Do you know why you’re hiring data scientists? A lot of companies feel pressure to hire one, but a lot of companies aren’t ready for them or don’t know what to do with them, said Stephen Gatchell, head of data governance at Bose Corporation, during a closing keynote panel at the recent Global Artificial Intelligence Conference in Boston.
Before hiring a data scientist, Gatchell suggested IT departments first need to determine the business case for hiring one and then create a solid data foundation from which to build from. That foundation doesn’t necessarily need the highest quality data, Gatchell argued, just enough of it to get data scientists started and train the AI models. Unfortunately, getting enough of the data for AI can also be a challenge. Gatchell suggests turning to your competition to build your data stores.
Editor’s note: The following transcript has been edited for clarity and length.
What are some of the key challenges around managing data for AI and machine learning?
Gatchell: The first challenge stems from hiring data scientists before a company is even ready to hire a data scientist — just because the industry says it should be hiring them. [You need a] concept of the business use cases and what problems you’re trying to solve. It seems like a lot of companies are hiring data scientists but they don’t understand why they’re hiring them. Then, once they do hire them, there isn’t enough data to train those data scientists and for them to have the proper material to get the company’s expected results.
In terms of the [challenge of having] quality of data, I think data quality is overrated. You can never wait until you have enough good quality data if you want to do machine learning and AI because you’re going to wait forever for it.

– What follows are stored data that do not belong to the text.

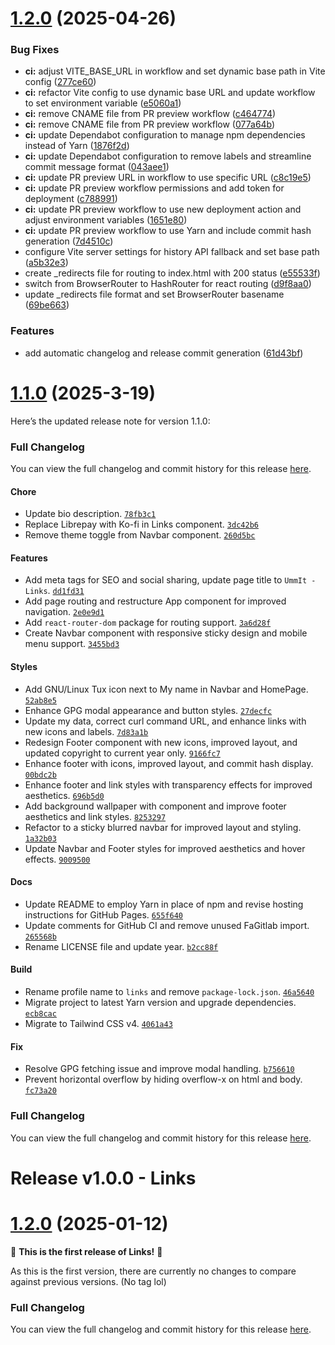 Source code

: # [1.2.0](https://github.com/UmmItC/links/compare/v1.1.0...v1.2.0) (2025-04-26)

### Bug Fixes

* **ci:** adjust VITE_BASE_URL in workflow and set dynamic base path in Vite config ([277ce60](https://github.com/UmmItC/links/commit/277ce603d9f0590b21c7a42d8d79df17ea36b770))
* **ci:** refactor Vite config to use dynamic base URL and update workflow to set environment variable ([e5060a1](https://github.com/UmmItC/links/commit/e5060a15f0c5e8e7309a03d78d9120afc906935e))
* **ci:** remove CNAME file from PR preview workflow ([c464774](https://github.com/UmmItC/links/commit/c464774b55a826f623d8b94ea530e40a674366c8))
* **ci:** remove CNAME file from PR preview workflow ([077a64b](https://github.com/UmmItC/links/commit/077a64bc22b6761190ab6c77c0d07d2442132804))
* **ci:** update Dependabot configuration to manage npm dependencies instead of Yarn ([1876f2d](https://github.com/UmmItC/links/commit/1876f2dcb6c0528213b1cadb8c7a047fd9515a07))
* **ci:** update Dependabot configuration to remove labels and streamline commit message format ([043aee1](https://github.com/UmmItC/links/commit/043aee1c8ffc45a69c472b19b53371c2ba820e8a))
* **ci:** update PR preview URL in workflow to use specific URL ([c8c19e5](https://github.com/UmmItC/links/commit/c8c19e5dfc034a4ffae618d31ae3d3942faaed9a))
* **ci:** update PR preview workflow permissions and add token for deployment ([c788991](https://github.com/UmmItC/links/commit/c788991453706cfb92e5f147ac0b3f16ce610241))
* **ci:** update PR preview workflow to use new deployment action and adjust environment variables ([1651e80](https://github.com/UmmItC/links/commit/1651e80f957c58b8f6127d3af4f9755519e72b2a))
* **ci:** update PR preview workflow to use Yarn and include commit hash generation ([7d4510c](https://github.com/UmmItC/links/commit/7d4510cb4027d87ac280ad6bba79de5a9b10a7a6))
* configure Vite server settings for history API fallback and set base path ([a5b32e3](https://github.com/UmmItC/links/commit/a5b32e3e2048c0a1d35b206a24f8a2429c36fbcf))
* create _redirects file for routing to index.html with 200 status ([e55533f](https://github.com/UmmItC/links/commit/e55533fc68ff1ba0f84625836a476a2934482ec5))
* switch from BrowserRouter to HashRouter for react routing ([d9f8aa0](https://github.com/UmmItC/links/commit/d9f8aa0b10e7349e480a64ba85fbf05dfaf1133d))
* update _redirects file format and set BrowserRouter basename ([69be663](https://github.com/UmmItC/links/commit/69be663729e013bd0d8036a3a57ad89cae388cbf))

### Features

* add automatic changelog and release commit generation ([61d43bf](https://github.com/UmmItC/links/commit/61d43bfebff6c25e2edc4443832d5a5bb4f04311))

# [1.1.0](https://github.com/UmmItC/links/compare/v1.0.0...v1.1.0) (2025-3-19)

Here’s the updated release note for version 1.1.0:

### Full Changelog

You can view the full changelog and commit history for this release [here](https://github.com/UmmItC/Links/commits/v1.1.0).

#### Chore

- Update bio description. [`78fb3c1`](https://github.com/UmmItC/Links/commit/78fb3c1)
- Replace Librepay with Ko-fi in Links component. [`3dc42b6`](https://github.com/UmmItC/Links/commit/3dc42b6)
- Remove theme toggle from Navbar component. [`260d5bc`](https://github.com/UmmItC/Links/commit/260d5bc)

#### Features

- Add meta tags for SEO and social sharing, update page title to `UmmIt - Links`. [`dd1fd31`](https://github.com/UmmItC/Links/commit/dd1fd31)
- Add page routing and restructure App component for improved navigation. [`2e0e9d1`](https://github.com/UmmItC/Links/commit/2e0e9d1)
- Add `react-router-dom` package for routing support. [`3a6d28f`](https://github.com/UmmItC/Links/commit/3a6d28f)
- Create Navbar component with responsive sticky design and mobile menu support. [`3455bd3`](https://github.com/UmmItC/Links/commit/3455bd3)

#### Styles

- Add GNU/Linux Tux icon next to My name in Navbar and HomePage. [`52ab8e5`](https://github.com/UmmItC/Links/commit/52ab8e5)
- Enhance GPG modal appearance and button styles. [`27decfc`](https://github.com/UmmItC/Links/commit/27decfc)
- Update my data, correct curl command URL, and enhance links with new icons and labels. [`7d83a1b`](https://github.com/UmmItC/Links/commit/7d83a1b)
- Redesign Footer component with new icons, improved layout, and updated copyright to current year only. [`9166fc7`](https://github.com/UmmItC/Links/commit/9166fc7)
- Enhance footer with icons, improved layout, and commit hash display. [`00bdc2b`](https://github.com/UmmItC/Links/commit/00bdc2b)
- Enhance footer and link styles with transparency effects for improved aesthetics. [`696b5d0`](https://github.com/UmmItC/Links/commit/696b5d0)
- Add background wallpaper with component and improve footer aesthetics and link styles. [`8253297`](https://github.com/UmmItC/Links/commit/8253297)
- Refactor to a sticky blurred navbar for improved layout and styling. [`1a32b03`](https://github.com/UmmItC/Links/commit/1a32b03)
- Update Navbar and Footer styles for improved aesthetics and hover effects. [`9009500`](https://github.com/UmmItC/Links/commit/9009500)

#### Docs

- Update README to employ Yarn in place of npm and revise hosting instructions for GitHub Pages. [`655f640`](https://github.com/UmmItC/Links/commit/655f640)
- Update comments for GitHub CI and remove unused FaGitlab import. [`265568b`](https://github.com/UmmItC/Links/commit/265568b)
- Rename LICENSE file and update year. [`b2cc88f`](https://github.com/UmmItC/Links/commit/b2cc88f)

#### Build

- Rename profile name to `links` and remove `package-lock.json`. [`46a5640`](https://github.com/UmmItC/Links/commit/46a5640)
- Migrate project to latest Yarn version and upgrade dependencies. [`ecb8cac`](https://github.com/UmmItC/Links/commit/ecb8cac)
- Migrate to Tailwind CSS v4. [`4061a43`](https://github.com/UmmItC/Links/commit/4061a43)

#### Fix

- Resolve GPG fetching issue and improve modal handling. [`b756610`](https://github.com/UmmItC/Links/commit/b756610)
- Prevent horizontal overflow by hiding overflow-x on html and body. [`fc73a20`](https://github.com/UmmItC/Links/commit/fc73a20)

### Full Changelog

You can view the full changelog and commit history for this release [here](https://github.com/UmmItC/Links/commits/v1.1.0).

# Release v1.0.0 - Links

# [1.2.0](https://github.com/UmmItC/links/compare/v1.1.0...v1.2.0) (2025-01-12)

🎉 **This is the first release of Links!** 🎉

As this is the first version, there are currently no changes to compare against previous versions. (No tag lol)

### Full Changelog

You can view the full changelog and commit history for this release [here](https://github.com/UmmItC/Links/commits/v1.0.0). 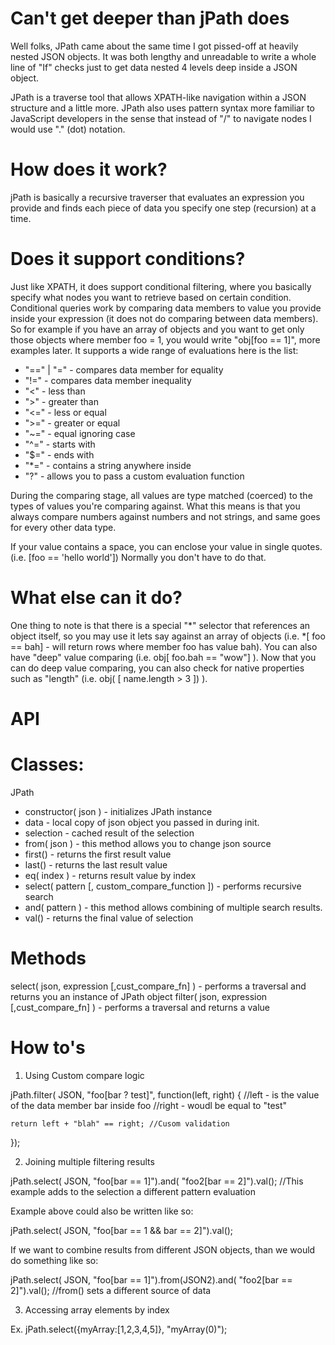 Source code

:Can't get deeper than jPath does
====
Well folks, JPath came about the same time I got pissed-off at heavily nested JSON objects.
It was both lengthy and unreadable to write a whole line of "If" checks just to get data
nested 4 levels deep inside a JSON object. 

JPath is a traverse tool that allows XPATH-like navigation within a
JSON structure and a little more. JPath also uses pattern syntax more familiar to JavaScript developers in the sense
that instead of "/" to navigate nodes I would use "." (dot) notation.

How does it work?
====
jPath is basically a recursive traverser that evaluates an expression you provide and finds each piece of data you
specify one step (recursion) at a time.

Does it support conditions?
====
Just like XPATH, it does support conditional filtering, where you basically specify what nodes you want to retrieve
based on certain condition. Conditional queries work by comparing data members to value you provide inside your
expression (it does not do comparing between data members). So for example if you have an array of objects and you want
to get only those objects where member foo = 1, you would write "obj[foo == 1]", more examples later. It supports a
wide range of evaluations here is the list:

- "==" | "=" - compares data member for equality
- "!=" - compares data member inequality
- "<" - less than
- ">" - greater than
- "<=" - less or equal
- ">=" - greater or equal
- "~=" - equal ignoring case
- "^=" - starts with
- "$=" - ends with
- "*=" - contains a string anywhere inside
- "?" - allows you to pass a custom evaluation function

During the comparing stage, all values are type matched (coerced) to the types of values you're comparing against. 
What this means is that you always compare numbers against numbers and not strings, and same goes for every other data
type.

If your value contains a space, you can enclose your value in single quotes. (i.e. [foo == 'hello world']) Normally you
don't have to do that.

What else can it do?
====
One thing to note is that there is a special "*" selector that references an object itself, so you may use it lets say
against an array of objects (i.e. *[ foo == bah] - will return rows where member foo has value bah). You can also have
"deep" value comparing (i.e. obj[ foo.bah == "wow"] ). Now that you can do deep value comparing, you can also check for
native properties such as "length" (i.e. obj( [ name.length > 3 ]) ).

API
===
Classes:
====

JPath
- constructor( json ) - initializes JPath instance
- data - local copy of json object you passed in during init.
- selection - cached result of the selection
- from( json ) - this method allows you to change json source
- first() - returns the first result value
- last() - returns the last result value
- eq( index ) - returns result value by index
- select( pattern [, custom_compare_function ]) - performs recursive search
- and( pattern ) - this method allows combining of multiple search results.
- val() - <Array> returns the final value of selection

Methods
====
select( json, expression [,cust_compare_fn] ) - performs a traversal and returns you an instance of JPath object
filter( json, expression [,cust_compare_fn] ) - performs a traversal and returns a value

How to's
====
1. Using Custom compare logic

jPath.filter( JSON, "foo[bar ? test]", function(left, right) {
	//left - is the value of the data member bar inside foo
    //right - woudl be equal to "test"
    
	return left + "blah" == right; //Cusom validation
});

2. Joining multiple filtering results

jPath.select( JSON, "foo[bar == 1]").and( "foo2[bar == 2]").val(); //This example adds to the selection a different pattern evaluation

Example above could also be written like so:

jPath.select( JSON, "foo[bar == 1 && bar == 2]").val();

If we want to combine results from different JSON objects, than we would do something like so:

jPath.select( JSON, "foo[bar == 1]").from(JSON2).and( "foo2[bar == 2]").val(); //from() sets a different source of data

3. Accessing array elements by index

Ex. jPath.select({myArray:[1,2,3,4,5]}, "myArray(0)");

I also don’t think there are enough industry groups that come together — even though they may be in competition — to consolidate some of their information. I think there’s plenty of data out there, it’s just a matter of collecting the data together and utilizing it effectively. If you’re in the consumer electronics industry, for example, and you go to your competitors and you all have the same data, your differentiation is around the data science itself. So, I think it takes a little more maturing of the industry to get together and realize that. Competitors join forces all the time to solve problems — especially in the healthcare industry.
The point is to make sure you understand what the business use case is and don’t just go hiring data scientists off the street because you think that’s the right thing to do. Secondly, we should figure out how to mature the industries enough so that we can get the information and the data sets we need [by working with others in our industry] versus just hiring marketing companies and pulling in data that they’re selling. Groups can get together and have enough data to do the training, models, et cetera.